13

11. Constraints and Indexes

11.1 Background on General Constraints

11.2 Syntax for General Constraints

11.3 What are Indexes?

11.4 Syntax for Indexes

11.5 Graphical User Interface Tools in Microsoft Access

11.1 Background for General Constraints

1. Here is an example of simple SQL syntax to create a table where nothing besides the fields and their types and sizes are defined. Although it is clear which field should be the primary key, it is not specified in the table definition:

CREATE TABLE Person

(SSN TEXT(9),

lastname TEXT(12),

dob DATE)

In a complete table definition it would be desirable to specify the primary key. Remember that the primary key value has to be a unique identifier for each record in the table and no part of the primary key can be null. These requirements together are formally known as entity integrity.

2. It may be desirable to require that other fields in a table besides the primary key be unique or not null. It is possible to have a situation like this: The Person table is redefined so that it has a personid field which is different from the SSN, but the SSN is still included:

CREATE TABLE Person

(personid TEXT(12),

lastname TEXT(12),

dob DATE,

SSN TEXT(9))

In a situation like this, not only would the personid be unique and not null, because it's the key, but it would also be desirable for the SSN to be unique and probably not null.

It is also possible to have a situation where it is possible for a field to have duplicate values in different records, but you don't want to allow null values. For example, in the Person table, you may not wish to allow entries for people who do not have names.

3. Referential integrity defines the requirements for a primary key to foreign key relationship between two tables. Consider this alternative definition of the Person table:

CREATE TABLE Person

(SSN TEXT(9),

lastname TEXT(12),

motherSSN TEXT(9),

dob DATE)

Let there be a Mother table which also has a primary key named SSN. The motherSSN field in the Person table is known as a foreign key and it refers to the SSN field in the Mother table. Referential integrity states that the motherSSN field in the Person table cannot contain values which do not exist in the SSN field in the Mother table.

4. When including additional specifications or conditions in a table definition, these are known generally as constraints. In general, it is also possible to add constraints to table definitions after the tables have been created. If constraints are named, this makes it possible to refer to them later on, in particular, so that they can be removed from the table. There are various forms of the syntax for constraints. Not all of the forms will be shown below, just a consistent set of forms that should be relatively easy to remember.

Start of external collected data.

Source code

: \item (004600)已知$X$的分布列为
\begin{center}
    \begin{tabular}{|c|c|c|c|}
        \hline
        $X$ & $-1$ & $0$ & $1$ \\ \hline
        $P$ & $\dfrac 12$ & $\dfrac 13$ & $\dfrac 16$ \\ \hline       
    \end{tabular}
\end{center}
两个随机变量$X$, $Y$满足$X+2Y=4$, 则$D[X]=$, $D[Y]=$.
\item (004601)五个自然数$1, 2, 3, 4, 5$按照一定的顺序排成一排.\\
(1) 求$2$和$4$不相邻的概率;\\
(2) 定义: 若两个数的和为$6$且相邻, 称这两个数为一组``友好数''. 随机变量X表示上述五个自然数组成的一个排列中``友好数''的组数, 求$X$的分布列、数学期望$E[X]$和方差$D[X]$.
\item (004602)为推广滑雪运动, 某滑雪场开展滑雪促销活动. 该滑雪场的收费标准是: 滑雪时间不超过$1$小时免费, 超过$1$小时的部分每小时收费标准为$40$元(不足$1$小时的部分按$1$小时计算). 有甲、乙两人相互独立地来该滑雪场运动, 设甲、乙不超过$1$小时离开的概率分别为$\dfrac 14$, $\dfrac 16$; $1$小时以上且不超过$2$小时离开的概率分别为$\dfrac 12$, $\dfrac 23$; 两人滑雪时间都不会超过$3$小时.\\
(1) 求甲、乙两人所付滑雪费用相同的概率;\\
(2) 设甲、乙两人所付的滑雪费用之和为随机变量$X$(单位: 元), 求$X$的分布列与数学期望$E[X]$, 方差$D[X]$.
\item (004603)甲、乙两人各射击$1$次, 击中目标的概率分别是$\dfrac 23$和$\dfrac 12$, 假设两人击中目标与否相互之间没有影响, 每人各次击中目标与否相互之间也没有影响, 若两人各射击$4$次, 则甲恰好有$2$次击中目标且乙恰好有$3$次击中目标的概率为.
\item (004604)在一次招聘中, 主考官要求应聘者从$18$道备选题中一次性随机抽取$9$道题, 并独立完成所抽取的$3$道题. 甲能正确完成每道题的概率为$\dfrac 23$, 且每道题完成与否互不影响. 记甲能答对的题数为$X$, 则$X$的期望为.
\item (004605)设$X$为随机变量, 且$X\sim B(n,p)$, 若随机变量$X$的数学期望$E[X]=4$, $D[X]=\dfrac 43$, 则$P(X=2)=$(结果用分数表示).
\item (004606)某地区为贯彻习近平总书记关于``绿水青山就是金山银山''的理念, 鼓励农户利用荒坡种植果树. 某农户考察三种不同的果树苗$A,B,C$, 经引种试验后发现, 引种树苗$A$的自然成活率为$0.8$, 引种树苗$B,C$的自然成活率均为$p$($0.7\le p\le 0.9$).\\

11.2 Syntax for General Constraints

1. This example shows the syntax for specifying a primary key in a table definition:

CREATE TABLE Person

(SSN TEXT(9),

lastname TEXT(12),

dob DATE,

CONSTRAINT personpkSSN PRIMARY KEY(SSN))

As usual, the keywords are capitalized. The field name SSN happens to be capitalized too in this example, but that is a coincidence. It is a good idea to give the constraint a descriptive name. The name can't have spaces in it.

If the Person table had been created without a primary key to begin with, the primary key specification could be added later by entering this command:

ALTER TABLE Person

ADD CONSTRAINT personpkSSN PRIMARY KEY(SSN)

You would only want to try and add a primary key constraint later if you had already entered data values into that field for all records, and the data values in each record were unique.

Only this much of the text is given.